By Emily Ledger
In November 202o, voters in South Dakota became the first in the US to simultaneously approve the legislation of both medical and recreational cannabis. However, the voter initiative, known as Amendment A, which would introduce a legal recreational market in the state was later overturned.
South Dakota’s Supreme Court has now issued a ruling which upholds the judge’s decision to block the initiative. However, this does not spell the end of the mission for legalisation in the state.
Both advocates and opponents of a legal recreational market have been hard at work over the last year to ensure that their ambitions are accomplished.
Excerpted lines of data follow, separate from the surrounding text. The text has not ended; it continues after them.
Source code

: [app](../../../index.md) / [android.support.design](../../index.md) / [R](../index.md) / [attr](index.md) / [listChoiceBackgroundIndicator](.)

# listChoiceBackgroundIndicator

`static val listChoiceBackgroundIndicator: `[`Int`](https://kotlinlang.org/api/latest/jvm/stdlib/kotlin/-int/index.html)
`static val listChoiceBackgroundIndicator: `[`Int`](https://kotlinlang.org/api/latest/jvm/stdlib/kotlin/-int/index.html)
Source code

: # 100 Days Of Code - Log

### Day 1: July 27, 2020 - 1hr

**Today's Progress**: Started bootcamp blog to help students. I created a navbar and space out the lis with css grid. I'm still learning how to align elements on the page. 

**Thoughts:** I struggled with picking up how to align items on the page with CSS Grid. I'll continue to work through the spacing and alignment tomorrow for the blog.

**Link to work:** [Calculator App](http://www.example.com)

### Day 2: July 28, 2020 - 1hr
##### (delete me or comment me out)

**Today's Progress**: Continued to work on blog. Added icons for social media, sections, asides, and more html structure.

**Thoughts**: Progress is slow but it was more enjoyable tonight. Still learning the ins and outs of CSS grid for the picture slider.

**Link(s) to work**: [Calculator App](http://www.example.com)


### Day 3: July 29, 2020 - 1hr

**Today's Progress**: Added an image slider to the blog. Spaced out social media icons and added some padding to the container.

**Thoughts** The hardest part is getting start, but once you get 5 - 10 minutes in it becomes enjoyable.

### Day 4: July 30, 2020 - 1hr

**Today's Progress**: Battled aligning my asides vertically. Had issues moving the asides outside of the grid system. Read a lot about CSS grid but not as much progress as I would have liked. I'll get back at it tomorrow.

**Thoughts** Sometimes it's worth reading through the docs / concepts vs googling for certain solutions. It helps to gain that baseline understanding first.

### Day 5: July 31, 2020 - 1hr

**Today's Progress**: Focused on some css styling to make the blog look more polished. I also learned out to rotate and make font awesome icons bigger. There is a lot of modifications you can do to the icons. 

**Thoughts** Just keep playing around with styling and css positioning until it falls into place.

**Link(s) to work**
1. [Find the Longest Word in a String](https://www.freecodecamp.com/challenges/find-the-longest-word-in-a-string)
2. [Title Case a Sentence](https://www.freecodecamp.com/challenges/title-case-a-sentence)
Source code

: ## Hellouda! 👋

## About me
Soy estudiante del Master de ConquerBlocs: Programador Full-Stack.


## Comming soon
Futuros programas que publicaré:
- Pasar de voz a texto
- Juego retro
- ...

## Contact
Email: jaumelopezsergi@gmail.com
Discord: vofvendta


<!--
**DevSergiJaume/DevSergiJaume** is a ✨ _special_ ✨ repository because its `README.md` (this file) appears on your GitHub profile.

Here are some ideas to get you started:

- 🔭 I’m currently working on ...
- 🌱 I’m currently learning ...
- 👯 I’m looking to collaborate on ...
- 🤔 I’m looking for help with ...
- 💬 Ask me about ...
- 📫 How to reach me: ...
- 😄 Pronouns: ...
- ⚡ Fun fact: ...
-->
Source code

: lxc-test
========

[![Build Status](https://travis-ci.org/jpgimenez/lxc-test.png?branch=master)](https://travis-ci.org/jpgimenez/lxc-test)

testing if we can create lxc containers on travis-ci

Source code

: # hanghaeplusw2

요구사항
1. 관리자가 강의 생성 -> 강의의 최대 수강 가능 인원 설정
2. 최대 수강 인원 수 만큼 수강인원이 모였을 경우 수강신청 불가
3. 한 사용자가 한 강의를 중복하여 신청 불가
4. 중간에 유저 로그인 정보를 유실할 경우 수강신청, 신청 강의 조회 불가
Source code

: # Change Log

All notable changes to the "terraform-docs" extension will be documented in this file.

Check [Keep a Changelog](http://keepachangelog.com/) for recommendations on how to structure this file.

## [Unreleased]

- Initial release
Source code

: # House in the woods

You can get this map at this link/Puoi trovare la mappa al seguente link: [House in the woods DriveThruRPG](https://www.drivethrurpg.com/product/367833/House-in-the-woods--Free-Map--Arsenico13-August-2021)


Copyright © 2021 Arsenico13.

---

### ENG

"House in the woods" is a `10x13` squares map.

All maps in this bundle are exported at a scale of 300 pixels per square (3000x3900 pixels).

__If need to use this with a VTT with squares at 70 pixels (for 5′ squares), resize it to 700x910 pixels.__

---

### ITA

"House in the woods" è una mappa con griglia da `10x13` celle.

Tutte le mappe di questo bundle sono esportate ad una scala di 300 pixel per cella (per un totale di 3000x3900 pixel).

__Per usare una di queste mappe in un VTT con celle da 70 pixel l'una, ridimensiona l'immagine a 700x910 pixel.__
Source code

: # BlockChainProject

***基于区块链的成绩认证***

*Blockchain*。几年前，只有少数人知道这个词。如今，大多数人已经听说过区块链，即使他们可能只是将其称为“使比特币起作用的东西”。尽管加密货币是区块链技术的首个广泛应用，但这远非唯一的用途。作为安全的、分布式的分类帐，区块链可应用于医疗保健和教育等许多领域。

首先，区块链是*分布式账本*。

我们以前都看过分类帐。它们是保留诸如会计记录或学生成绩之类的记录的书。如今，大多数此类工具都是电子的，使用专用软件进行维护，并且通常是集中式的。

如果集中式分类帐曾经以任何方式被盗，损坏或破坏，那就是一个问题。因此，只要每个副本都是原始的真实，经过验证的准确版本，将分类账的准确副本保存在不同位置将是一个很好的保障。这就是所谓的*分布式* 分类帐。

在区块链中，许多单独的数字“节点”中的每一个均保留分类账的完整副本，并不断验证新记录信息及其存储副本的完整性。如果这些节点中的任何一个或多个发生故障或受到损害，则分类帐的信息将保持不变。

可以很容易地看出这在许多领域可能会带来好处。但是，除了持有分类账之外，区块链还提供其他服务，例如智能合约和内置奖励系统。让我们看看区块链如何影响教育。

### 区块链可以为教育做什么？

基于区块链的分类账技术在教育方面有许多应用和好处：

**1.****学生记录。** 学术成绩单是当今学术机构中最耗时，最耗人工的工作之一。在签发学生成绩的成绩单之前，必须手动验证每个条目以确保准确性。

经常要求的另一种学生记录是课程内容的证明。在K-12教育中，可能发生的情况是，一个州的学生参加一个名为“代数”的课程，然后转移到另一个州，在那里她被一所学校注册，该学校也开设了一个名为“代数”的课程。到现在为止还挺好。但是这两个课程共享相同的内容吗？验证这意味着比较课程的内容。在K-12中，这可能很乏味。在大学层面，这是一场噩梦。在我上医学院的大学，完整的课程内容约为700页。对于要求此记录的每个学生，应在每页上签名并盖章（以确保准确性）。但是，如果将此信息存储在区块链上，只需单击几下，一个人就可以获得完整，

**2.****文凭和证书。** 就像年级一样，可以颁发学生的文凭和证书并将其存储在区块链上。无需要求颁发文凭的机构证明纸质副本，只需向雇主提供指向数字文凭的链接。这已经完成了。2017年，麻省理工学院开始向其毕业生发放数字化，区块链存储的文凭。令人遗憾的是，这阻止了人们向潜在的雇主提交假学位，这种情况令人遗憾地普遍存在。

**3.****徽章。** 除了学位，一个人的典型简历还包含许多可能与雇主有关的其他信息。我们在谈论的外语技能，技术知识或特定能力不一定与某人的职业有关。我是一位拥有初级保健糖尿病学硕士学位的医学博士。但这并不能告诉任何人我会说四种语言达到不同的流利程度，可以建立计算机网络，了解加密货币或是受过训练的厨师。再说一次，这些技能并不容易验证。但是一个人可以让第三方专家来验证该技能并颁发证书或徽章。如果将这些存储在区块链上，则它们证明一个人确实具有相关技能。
The Adult-Use Marijuana Subcommittee was formed by lawmakers who met between June and October this year to hear from stakeholders across law enforcement, local government, and the cannabis industry, with a focus on learning lessons from the existing industry in Colorado.
Lawmakers have revealed that they would rather legalisation be introduced through the legislature as opposed to a ballot measure. This would give lawmakers the opportunity to craft the measures and conditions of legalisation themselves.
One Rep. Mike Derby told Cannabis Wire: “We’d rather craft it ourselves. And I think that we can have hearings and run it through the legislative process.
“I do respect, obviously, the will of the voters and that’s what I said after [the measure] was passed. And of course, that has now been struck down so we kind of have to go back to the other routes,” he continued.
However, it remains uncertain whether South Dakota’s state governor Kristi Noem would sign any legalisation bill into law – whether it was introduced through a ballot measure or by the legislature. It was Gov. Neom who pushed for the lawsuit which overturned the voter initiative this year, marking the first time a state governor has successfully led efforts to reject a voter-approved cannabis measure.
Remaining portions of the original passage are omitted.